TASK TO CARRY OUT: Return the lines below in which the string "melody" occurs.

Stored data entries
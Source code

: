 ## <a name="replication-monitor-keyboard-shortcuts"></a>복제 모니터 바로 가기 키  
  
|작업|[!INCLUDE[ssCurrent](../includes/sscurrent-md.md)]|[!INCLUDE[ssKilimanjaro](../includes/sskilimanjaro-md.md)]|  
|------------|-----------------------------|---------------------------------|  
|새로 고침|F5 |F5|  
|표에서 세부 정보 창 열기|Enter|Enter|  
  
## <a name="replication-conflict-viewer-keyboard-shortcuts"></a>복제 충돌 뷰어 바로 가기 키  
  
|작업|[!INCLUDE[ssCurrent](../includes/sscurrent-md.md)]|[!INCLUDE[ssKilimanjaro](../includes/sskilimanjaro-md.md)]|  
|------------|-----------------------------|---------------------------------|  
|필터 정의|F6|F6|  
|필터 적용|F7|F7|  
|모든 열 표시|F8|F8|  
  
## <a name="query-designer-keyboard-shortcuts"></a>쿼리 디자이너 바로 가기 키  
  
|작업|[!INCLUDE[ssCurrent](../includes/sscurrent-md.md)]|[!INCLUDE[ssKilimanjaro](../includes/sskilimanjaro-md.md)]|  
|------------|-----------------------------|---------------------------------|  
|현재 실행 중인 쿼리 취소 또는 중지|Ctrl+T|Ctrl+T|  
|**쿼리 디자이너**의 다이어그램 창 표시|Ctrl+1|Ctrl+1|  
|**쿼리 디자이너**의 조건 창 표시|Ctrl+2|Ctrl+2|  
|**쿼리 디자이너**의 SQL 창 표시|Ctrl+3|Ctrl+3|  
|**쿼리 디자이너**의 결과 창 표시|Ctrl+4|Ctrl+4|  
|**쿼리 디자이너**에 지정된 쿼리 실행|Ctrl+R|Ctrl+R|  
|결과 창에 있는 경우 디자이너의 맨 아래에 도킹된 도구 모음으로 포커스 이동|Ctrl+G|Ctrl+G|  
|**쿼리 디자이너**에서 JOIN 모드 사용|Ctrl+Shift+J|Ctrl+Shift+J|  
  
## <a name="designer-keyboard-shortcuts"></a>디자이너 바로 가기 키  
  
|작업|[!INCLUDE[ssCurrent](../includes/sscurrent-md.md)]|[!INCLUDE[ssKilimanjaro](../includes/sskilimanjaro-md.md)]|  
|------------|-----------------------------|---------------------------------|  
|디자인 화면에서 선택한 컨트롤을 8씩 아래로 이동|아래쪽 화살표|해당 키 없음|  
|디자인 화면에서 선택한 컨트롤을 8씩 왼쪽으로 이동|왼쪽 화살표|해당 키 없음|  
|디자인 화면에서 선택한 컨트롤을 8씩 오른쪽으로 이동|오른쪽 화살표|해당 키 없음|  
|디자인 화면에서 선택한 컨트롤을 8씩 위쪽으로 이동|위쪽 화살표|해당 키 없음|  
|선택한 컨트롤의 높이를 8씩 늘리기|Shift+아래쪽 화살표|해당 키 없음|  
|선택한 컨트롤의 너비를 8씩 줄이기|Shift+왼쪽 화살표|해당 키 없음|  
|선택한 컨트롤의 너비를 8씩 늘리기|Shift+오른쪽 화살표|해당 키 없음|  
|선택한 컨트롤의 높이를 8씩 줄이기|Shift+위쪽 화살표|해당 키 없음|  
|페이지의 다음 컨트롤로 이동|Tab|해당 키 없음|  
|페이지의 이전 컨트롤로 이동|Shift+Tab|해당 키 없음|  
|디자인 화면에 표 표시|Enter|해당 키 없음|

--

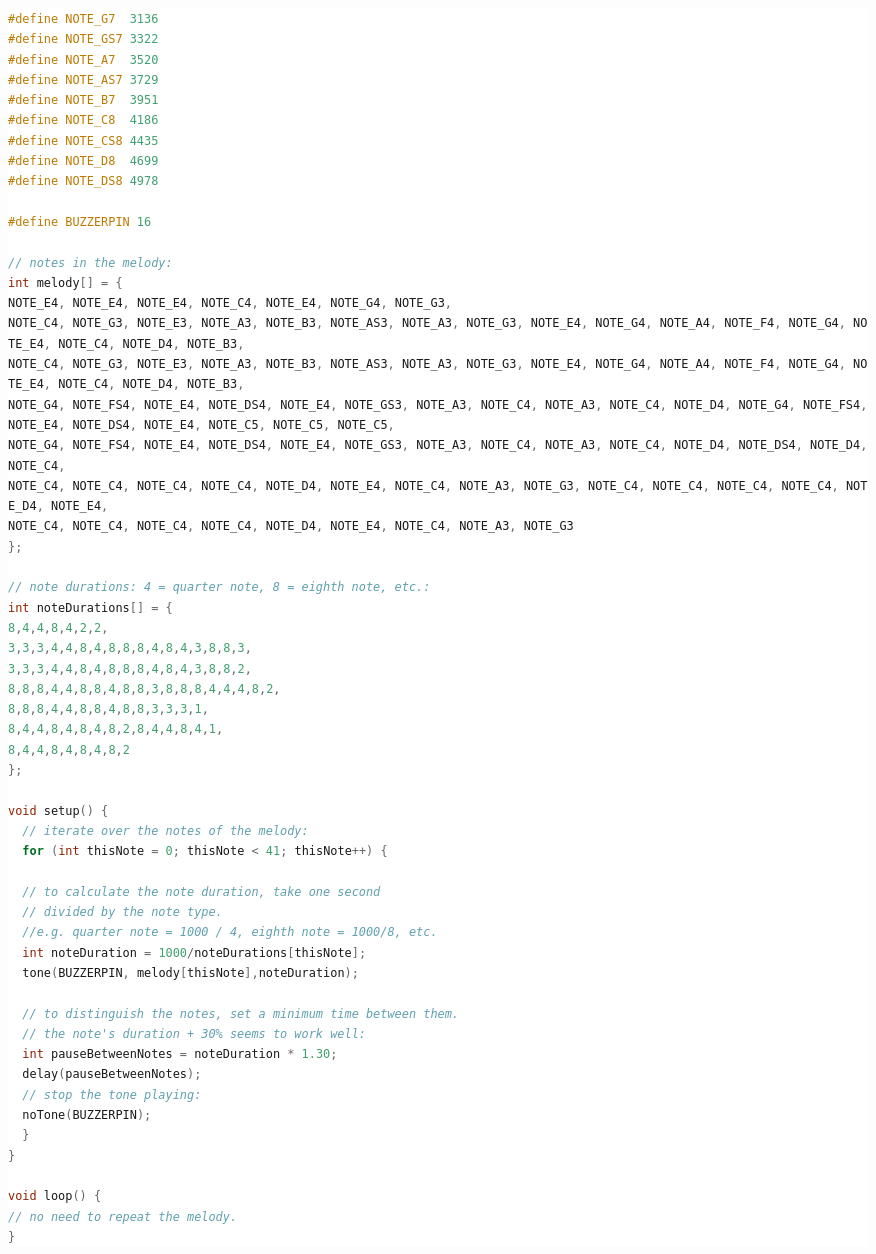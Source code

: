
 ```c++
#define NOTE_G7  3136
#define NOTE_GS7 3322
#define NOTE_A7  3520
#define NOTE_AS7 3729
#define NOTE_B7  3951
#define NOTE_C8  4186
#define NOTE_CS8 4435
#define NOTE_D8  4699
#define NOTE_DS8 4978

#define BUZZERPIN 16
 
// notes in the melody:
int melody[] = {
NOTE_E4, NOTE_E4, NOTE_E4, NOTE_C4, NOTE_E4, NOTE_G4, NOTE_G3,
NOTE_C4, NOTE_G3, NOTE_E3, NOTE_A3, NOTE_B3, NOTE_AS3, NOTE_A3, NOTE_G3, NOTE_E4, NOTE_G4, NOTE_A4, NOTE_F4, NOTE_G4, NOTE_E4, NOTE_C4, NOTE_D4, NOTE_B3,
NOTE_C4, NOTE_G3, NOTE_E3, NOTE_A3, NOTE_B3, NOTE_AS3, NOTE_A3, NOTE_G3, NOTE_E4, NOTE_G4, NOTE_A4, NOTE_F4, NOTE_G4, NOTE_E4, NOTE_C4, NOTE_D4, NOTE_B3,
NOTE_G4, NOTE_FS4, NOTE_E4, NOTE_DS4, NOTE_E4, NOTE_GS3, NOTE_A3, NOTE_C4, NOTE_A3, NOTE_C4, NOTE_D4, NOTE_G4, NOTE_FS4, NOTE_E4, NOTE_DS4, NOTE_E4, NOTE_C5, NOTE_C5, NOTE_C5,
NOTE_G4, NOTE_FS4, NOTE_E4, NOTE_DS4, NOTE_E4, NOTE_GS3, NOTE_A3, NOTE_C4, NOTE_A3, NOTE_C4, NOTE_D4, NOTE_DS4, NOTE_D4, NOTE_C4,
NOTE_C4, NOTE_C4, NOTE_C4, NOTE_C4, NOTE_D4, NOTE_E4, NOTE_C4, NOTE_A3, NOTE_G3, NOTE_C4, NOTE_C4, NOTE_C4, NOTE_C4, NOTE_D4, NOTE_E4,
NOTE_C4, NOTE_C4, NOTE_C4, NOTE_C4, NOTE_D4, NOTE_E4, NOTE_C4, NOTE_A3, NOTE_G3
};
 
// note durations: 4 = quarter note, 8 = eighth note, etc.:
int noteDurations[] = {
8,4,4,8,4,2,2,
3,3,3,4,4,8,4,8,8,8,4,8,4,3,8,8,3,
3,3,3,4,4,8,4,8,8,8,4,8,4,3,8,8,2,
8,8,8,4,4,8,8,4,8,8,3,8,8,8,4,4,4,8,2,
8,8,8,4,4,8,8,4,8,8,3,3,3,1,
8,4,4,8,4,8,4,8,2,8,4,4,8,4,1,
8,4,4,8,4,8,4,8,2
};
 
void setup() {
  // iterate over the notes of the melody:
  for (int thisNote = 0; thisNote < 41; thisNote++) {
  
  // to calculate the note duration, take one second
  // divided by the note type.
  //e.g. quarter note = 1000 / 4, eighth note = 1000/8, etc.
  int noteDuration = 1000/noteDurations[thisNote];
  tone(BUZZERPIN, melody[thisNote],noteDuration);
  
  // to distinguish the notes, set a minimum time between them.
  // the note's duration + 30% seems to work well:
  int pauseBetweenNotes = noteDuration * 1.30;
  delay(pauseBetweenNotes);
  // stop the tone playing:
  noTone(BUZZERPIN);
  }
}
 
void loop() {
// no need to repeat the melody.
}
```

WRITTEN ANSWER:
// notes in the melody:
int melody[] = {
  // iterate over the notes of the melody:
  tone(BUZZERPIN, melody[thisNote],noteDuration);
// no need to repeat the melody.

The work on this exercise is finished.